Scan the records below for the string "version" and return every line where it appears.

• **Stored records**
· · · ·
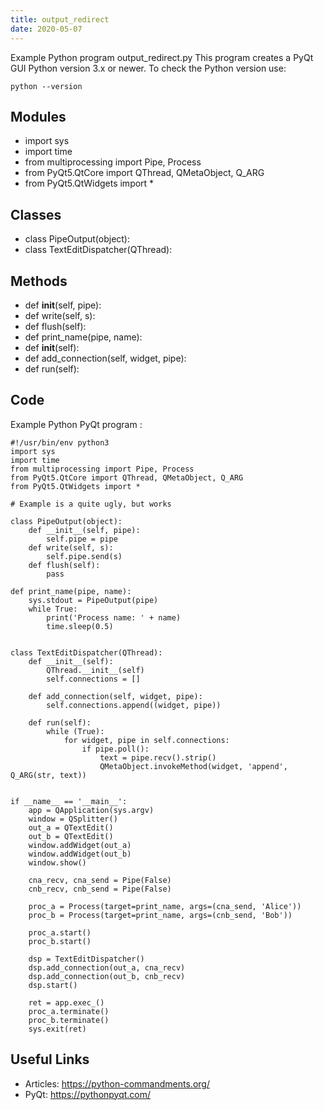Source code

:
 ```yaml
---
title: output_redirect
date: 2020-05-07
---
```

Example Python program output_redirect.py
This program creates a PyQt GUI
Python version 3.x or newer.
To check the Python version use:

    python --version

## Modules

* import sys
* import time
* from multiprocessing import Pipe, Process
* from PyQt5.QtCore import QThread, QMetaObject, Q_ARG
* from PyQt5.QtWidgets import *

## Classes

* class PipeOutput(object):
* class TextEditDispatcher(QThread):

## Methods

* def __init__(self, pipe):
* def write(self, s):
* def flush(self):
* def print_name(pipe, name):
* def __init__(self):
* def add_connection(self, widget, pipe):
* def run(self):

## Code

Example Python PyQt program :

    #!/usr/bin/env python3
    import sys
    import time
    from multiprocessing import Pipe, Process
    from PyQt5.QtCore import QThread, QMetaObject, Q_ARG
    from PyQt5.QtWidgets import *
    
    # Example is a quite ugly, but works
    
    class PipeOutput(object):
        def __init__(self, pipe):
            self.pipe = pipe
        def write(self, s):
            self.pipe.send(s)
        def flush(self):
            pass
    
    def print_name(pipe, name):
        sys.stdout = PipeOutput(pipe)
        while True:
            print('Process name: ' + name)
            time.sleep(0.5)
    
    
    class TextEditDispatcher(QThread):
        def __init__(self):
            QThread.__init__(self)
            self.connections = []
    
        def add_connection(self, widget, pipe):
            self.connections.append((widget, pipe))
    
        def run(self):
            while (True):
                for widget, pipe in self.connections:
                    if pipe.poll():
                        text = pipe.recv().strip()
                        QMetaObject.invokeMethod(widget, 'append', Q_ARG(str, text))
    
    
    if __name__ == '__main__':
        app = QApplication(sys.argv)
        window = QSplitter()
        out_a = QTextEdit()
        out_b = QTextEdit()
        window.addWidget(out_a)
        window.addWidget(out_b)
        window.show()
    
        cna_recv, cna_send = Pipe(False)
        cnb_recv, cnb_send = Pipe(False)
    
        proc_a = Process(target=print_name, args=(cna_send, 'Alice'))
        proc_b = Process(target=print_name, args=(cnb_send, 'Bob'))
    
        proc_a.start()
        proc_b.start()
    
        dsp = TextEditDispatcher()
        dsp.add_connection(out_a, cna_recv)
        dsp.add_connection(out_b, cnb_recv)
        dsp.start()
    
        ret = app.exec_()
        proc_a.terminate()
        proc_b.terminate()
        sys.exit(ret)
    

## Useful Links

- Articles: https://python-commandments.org/
- PyQt: https://pythonpyqt.com/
· · · ·
• **Completed exercise**
Python version 3.x or newer.
To check the Python version use:
    python --version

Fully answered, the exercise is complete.